Canadian Blood Services, the agency that manages Canada's blood system, relies on voluntary donations.
Lobbying started in 2019
CPR's decision to move into Alberta comes as no surprise to Edmonton-Glenora MLA Sarah Hoffman, who was minister of health during the NDP's four years in government.
Bill 204 repealed legislation banning paid plasma donations that had passed in the spring of 2017. Hoffman had introduced Bill 3 to prevent private businesses from turning blood donations into profit.
"Blood is just too precious to go to the highest bidder," Hoffman told the legislature on March 13, 2017.
In an interview last week, Hoffman said commercial plasma collection firms take advantage of Albertans' generosity in donating blood.
"That generosity shouldn't be exploited and made into a for-profit enterprise," she said Thursday. "I believe that Canadians who donate blood products do because they want to help other Canadians."
Hoffman remains committed to the voluntary donation system run by Canadian Blood Services. CBS has opened plasma collection sites in Lethbridge and Sudbury. Another location is scheduled to open in Kelowna this summer.
The repeal of Hoffman's bill came after both Canadian Plasma Resources and the Plasma Protein Therapeutics Association, a group that that represents manufacturers of plasma protein therapies, started lobbying the United Conservative Party government shortly after it assumed power in 2019.
Hoffman's bill was opposed by members of the Wildrose and Progressive Conservative caucuses. The two parties united several months later to form the UCP.
Bahardoust said his company reached out after the April 2019 election to see if the new UCP government held the same position as the Wildrose and PCs. It did.
Yao's bill was referred to a standing committee of MLAs that reviews private members' bills before it returned to the legislature for additional debate during the fall sitting. The bill became law in early December.
During debate last summer, Yao said Canada needed to increase its domestic plasma supply. He said a system that focused solely on voluntary donations wouldn't accomplish that.
"This bill is about giving patients treatments that they require to live, and all opposed members need to wake up and see that our supply will drop if we stay the course," he said.
Canadian Blood Services could not make anyone available for an interview.
Dr. Graham Sher, CEO of Canadian Blood Services, told MLAs on the private members' bills committee in July that while his organization did not oppose commercial plasma collection, allowing it wouldn't necessarily solve supply problems.
Sher said the smaller sites in Saskatoon and Moncton haven't hurt the number of voluntary donations. But he suggested a wide expansion of paid plasma sties could have a negative effect.

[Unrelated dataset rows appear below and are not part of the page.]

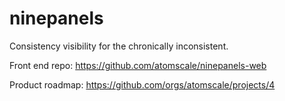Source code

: # ninepanels
Consistency visibility for the chronically inconsistent.

Front end repo: https://github.com/atomscale/ninepanels-web

Product roadmap: https://github.com/orgs/atomscale/projects/4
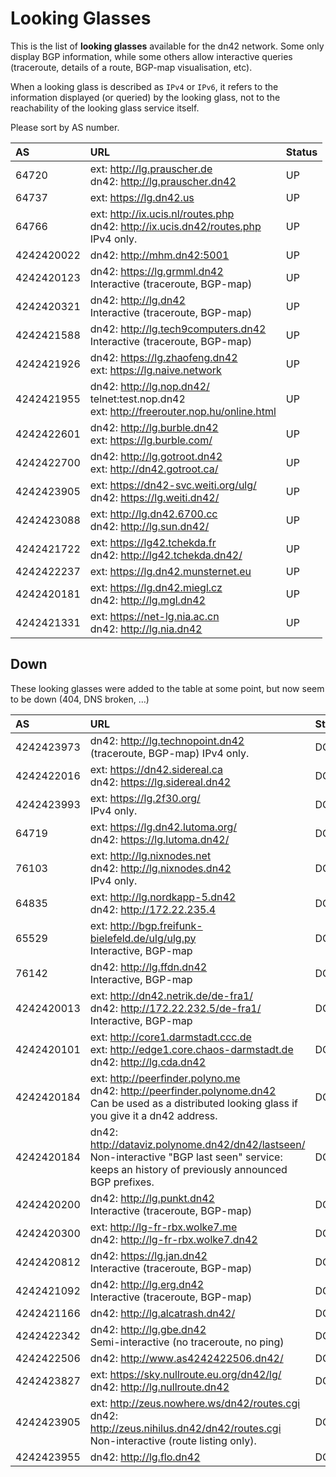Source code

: # Looking Glasses

This is the list of **looking glasses** available for the dn42 network. Some only display BGP information, while some others allow interactive queries (traceroute, details of a route, BGP-map visualisation, etc).

When a looking glass is described as `IPv4` or `IPv6`, it refers to the information displayed (or queried) by the looking glass, not to the reachability of the looking glass service itself.

Please sort by AS number.

| AS | URL | Status |
|:-- |:--- |:------ |
| 64720 | ext: http://lg.prauscher.de <br> dn42: http://lg.prauscher.dn42 | UP |
| 64737 | ext: https://lg.dn42.us | UP |
| 64766 | ext: http://ix.ucis.nl/routes.php <br> dn42: http://ix.ucis.dn42/routes.php <br> IPv4 only. | UP |
| 4242420022 | dn42: http://mhm.dn42:5001 | UP |
| 4242420123 | dn42: https://lg.grmml.dn42 <br> Interactive (traceroute, BGP-map) | UP |
| 4242420321 | dn42: http://lg.dn42 <br> Interactive (traceroute, BGP-map) | UP |
| 4242421588 | dn42: http://lg.tech9computers.dn42 <br> Interactive (traceroute, BGP-map) | UP |
| 4242421926 | dn42: https://lg.zhaofeng.dn42 <br> ext: https://lg.naive.network | UP |
| 4242421955 | dn42: http://lg.nop.dn42/ <br> telnet:test.nop.dn42 <br> ext: http://freerouter.nop.hu/online.html| UP |
| 4242422601 | dn42: http://lg.burble.dn42 <br> ext: https://lg.burble.com/ | UP |
| 4242422700 | dn42: http://lg.gotroot.dn42 <br> ext: http://dn42.gotroot.ca/ | UP |
| 4242423905 | ext: https://dn42-svc.weiti.org/ulg/ <br> dn42: https://lg.weiti.dn42/ | UP |
| 4242423088 | ext: http://lg.dn42.6700.cc <br> dn42: http://lg.sun.dn42/ | UP |
| 4242421722 | ext: https://lg42.tchekda.fr <br> dn42: http://lg42.tchekda.dn42/ | UP |
| 4242422237 | ext: https://lg.dn42.munsternet.eu | UP |
| 4242420181 | ext: https://lg.dn42.miegl.cz <br> dn42: http://lg.mgl.dn42 | UP |
| 4242421331 | ext: https://net-lg.nia.ac.cn <br> dn42: http://lg.nia.dn42 | UP |

## Down

These looking glasses were added to the table at some point, but now seem to be down (404, DNS broken, …)


| AS | URL | Status |
|:-- |:--- |:------ |
| 4242423973 | dn42: http://lg.technopoint.dn42 <br> (traceroute, BGP-map) IPv4 only. | DOWN | 
| 4242422016 | ext: https://dn42.sidereal.ca <br> dn42: https://lg.sidereal.dn42 | DOWN |
| 4242423993 | ext: https://lg.2f30.org/ <br> IPv4 only. | DOWN |
| 64719 | ext: https://lg.dn42.lutoma.org/ <br> dn42: https://lg.lutoma.dn42/ | DOWN |
| 76103 | ext: http://lg.nixnodes.net <br> dn42: http://lg.nixnodes.dn42 <br> IPv4 only. | DOWN |
| 64835 | ext: http://lg.nordkapp-5.dn42 <br> dn42: http://172.22.235.4 | DOWN |
| 65529 | ext: http://bgp.freifunk-bielefeld.de/ulg/ulg.py <br> Interactive, BGP-map | DOWN |
| 76142 | dn42: http://lg.ffdn.dn42 <br> Interactive, BGP-map | DOWN |
| 4242420013 | ext: http://dn42.netrik.de/de-fra1/ <br> dn42: http://172.22.232.5/de-fra1/ <br> Interactive, BGP-map | DOWN |
| 4242420101 | ext: http://core1.darmstadt.ccc.de <br> ext: http://edge1.core.chaos-darmstadt.de <br> dn42: http://lg.cda.dn42 | DOWN |
| 4242420184 | ext: http://peerfinder.polyno.me <br> dn42: http://peerfinder.polynome.dn42 <br> Can be used as a distributed looking glass if you give it a dn42 address. | DOWN |
| 4242420184 | dn42: http://dataviz.polynome.dn42/dn42/lastseen/ <br> Non-interactive "BGP last seen" service: keeps an history of previously announced BGP prefixes. | DOWN |
| 4242420200 | dn42: http://lg.punkt.dn42 <br> Interactive (traceroute, BGP-map) | DOWN |
| 4242420300 | ext: http://lg-fr-rbx.wolke7.me <br> dn42: http://lg-fr-rbx.wolke7.dn42 | DOWN |
| 4242420812 | dn42: https://lg.jan.dn42 <br> Interactive (traceroute, BGP-map) | DOWN |
| 4242421092 | dn42: http://lg.erg.dn42 <br> Interactive (traceroute, BGP-map) | DOWN |
| 4242421166 | dn42: http://lg.alcatrash.dn42/ | DOWN |
| 4242422342 | dn42: http://lg.gbe.dn42 <br> Semi-interactive (no traceroute, no ping) | DOWN |
| 4242422506 | dn42: http://www.as4242422506.dn42/ | DOWN |
| 4242423827 | ext: https://sky.nullroute.eu.org/dn42/lg/ <br> dn42: http://lg.nullroute.dn42 | DOWN |
| 4242423905 | ext: http://zeus.nowhere.ws/dn42/routes.cgi <br> dn42: http://zeus.nihilus.dn42/dn42/routes.cgi <br> Non-interactive (route listing only). | DOWN |
| 4242423955 | dn42: http://lg.flo.dn42 | DOWN |
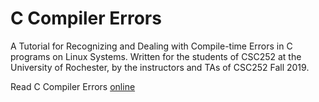 # C Compiler Errors

A Tutorial for Recognizing and Dealing with Compile-time Errors in C programs on Linux Systems. Written for the students of CSC252 at the University of Rochester, by the instructors and TAs of CSC252 Fall 2019.

Read C Compiler Errors [online](https://sree314.github.io/c-compile-errors/)



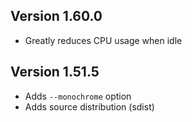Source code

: Version 1.60.0
--------------

  * Greatly reduces CPU usage when idle

Version 1.51.5
--------------

  * Adds `--monochrome` option
  * Adds source distribution (sdist)

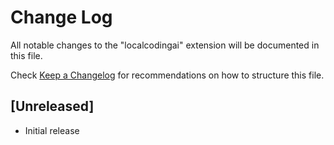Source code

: # Change Log

All notable changes to the "localcodingai" extension will be documented in this file.

Check [Keep a Changelog](http://keepachangelog.com/) for recommendations on how to structure this file.

## [Unreleased]

- Initial release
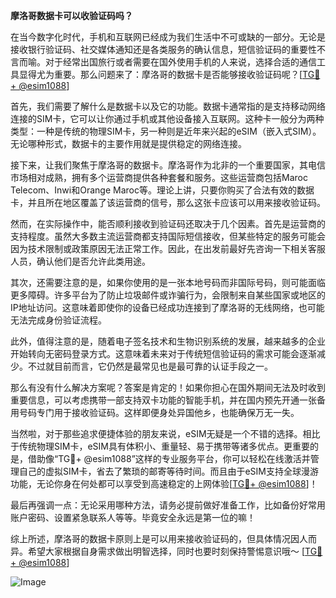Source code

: **摩洛哥数据卡可以收验证码吗？**

在当今数字化时代，手机和互联网已经成为我们生活中不可或缺的一部分。无论是接收银行验证码、社交媒体通知还是各类服务的确认信息，短信验证码的重要性不言而喻。对于经常出国旅行或者需要在国外使用手机的人来说，选择合适的通信工具显得尤为重要。那么问题来了：摩洛哥的数据卡是否能够接收验证码呢？[[TG💪+ @esim1088](https://t.me/s/esim1088)]

首先，我们需要了解什么是数据卡以及它的功能。数据卡通常指的是支持移动网络连接的SIM卡，它可以让你通过手机或其他设备接入互联网。这种卡一般分为两种类型：一种是传统的物理SIM卡，另一种则是近年来兴起的eSIM（嵌入式SIM）。无论哪种形式，数据卡的主要作用就是提供稳定的网络连接。

接下来，让我们聚焦于摩洛哥的数据卡。摩洛哥作为北非的一个重要国家，其电信市场相对成熟，拥有多个运营商提供各种套餐和服务。这些运营商包括Maroc Telecom、Inwi和Orange Maroc等。理论上讲，只要你购买了合法有效的数据卡，并且所在地区覆盖了该运营商的信号，那么这张卡应该可以用来接收验证码。

然而，在实际操作中，能否顺利接收到验证码还取决于几个因素。首先是运营商的支持程度。虽然大多数主流运营商都支持国际短信接收，但某些特定的服务可能会因为技术限制或政策原因无法正常工作。因此，在出发前最好先咨询一下相关客服人员，确认他们是否允许此类用途。

其次，还需要注意的是，如果你使用的是一张本地号码而非国际号码，则可能面临更多障碍。许多平台为了防止垃圾邮件或诈骗行为，会限制来自某些国家或地区的IP地址访问。这意味着即使你的设备已经成功连接到了摩洛哥的无线网络，也可能无法完成身份验证流程。

此外，值得注意的是，随着电子签名技术和生物识别系统的发展，越来越多的企业开始转向无密码登录方式。这意味着未来对于传统短信验证码的需求可能会逐渐减少。不过就目前而言，它仍然是最常见也是最可靠的认证手段之一。

那么有没有什么解决方案呢？答案是肯定的！如果你担心在国外期间无法及时收到重要信息，可以考虑携带一部支持双卡功能的智能手机，并在国内预先开通一张备用号码专门用于接收验证码。这样即便身处异国他乡，也能确保万无一失。

当然啦，对于那些追求便捷体验的朋友来说，eSIM无疑是一个不错的选择。相比于传统物理SIM卡，eSIM具有体积小、重量轻、易于携带等诸多优点。更重要的是，借助像“TG💪+ @esim1088”这样的专业服务平台，你可以轻松在线激活并管理自己的虚拟SIM卡，省去了繁琐的邮寄等待时间。而且由于eSIM支持全球漫游功能，无论你身在何处都可以享受到高速稳定的上网体验[[TG💪+ @esim1088](https://t.me/s/esim1088)]！

最后再强调一点：无论采用哪种方法，请务必提前做好准备工作，比如备份好常用账户密码、设置紧急联系人等等。毕竟安全永远是第一位的嘛！

综上所述，摩洛哥的数据卡原则上是可以用来接收验证码的，但具体情况因人而异。希望大家根据自身需求做出明智选择，同时也要时刻保持警惕意识哦～ [[TG💪+ @esim1088](https://t.me/s/esim1088)] 

![Image](https://i.postimg.cc/4NQfJmqS/Snipaste-2025-05-13-00-14-12.png)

"I cannot say with certainty that if this bill passes and the legislation is repealed and there is rapid expansion of the large-scale commercial plasma collection industry, it won't have a negative impact on the blood sector," Sher said.
"I am concerned about this. My colleagues in the United States are seeing that impact and expressing grave concern."
Bahardoust said Canadian Plasma Resources has regulatory approval from Health Canada. He said his company follows additional safety standards set by blood protein fractionators which exceed those required by Canadian regulators.
He rejected arguments that paid donations hurt the voluntary system. He said surveys of the company's plasma donors have shown at least 90 per cent have never donated blood before.
"Yes, there is some overlap, but I think the overlap is very small and is not large enough to harm the voluntary system," he said.
Bahardoust said he wasn't able to reveal the locations of the Edmonton and Calgary sites until the company has received construction permits.
The company plans to start hiring a couple of months before opening.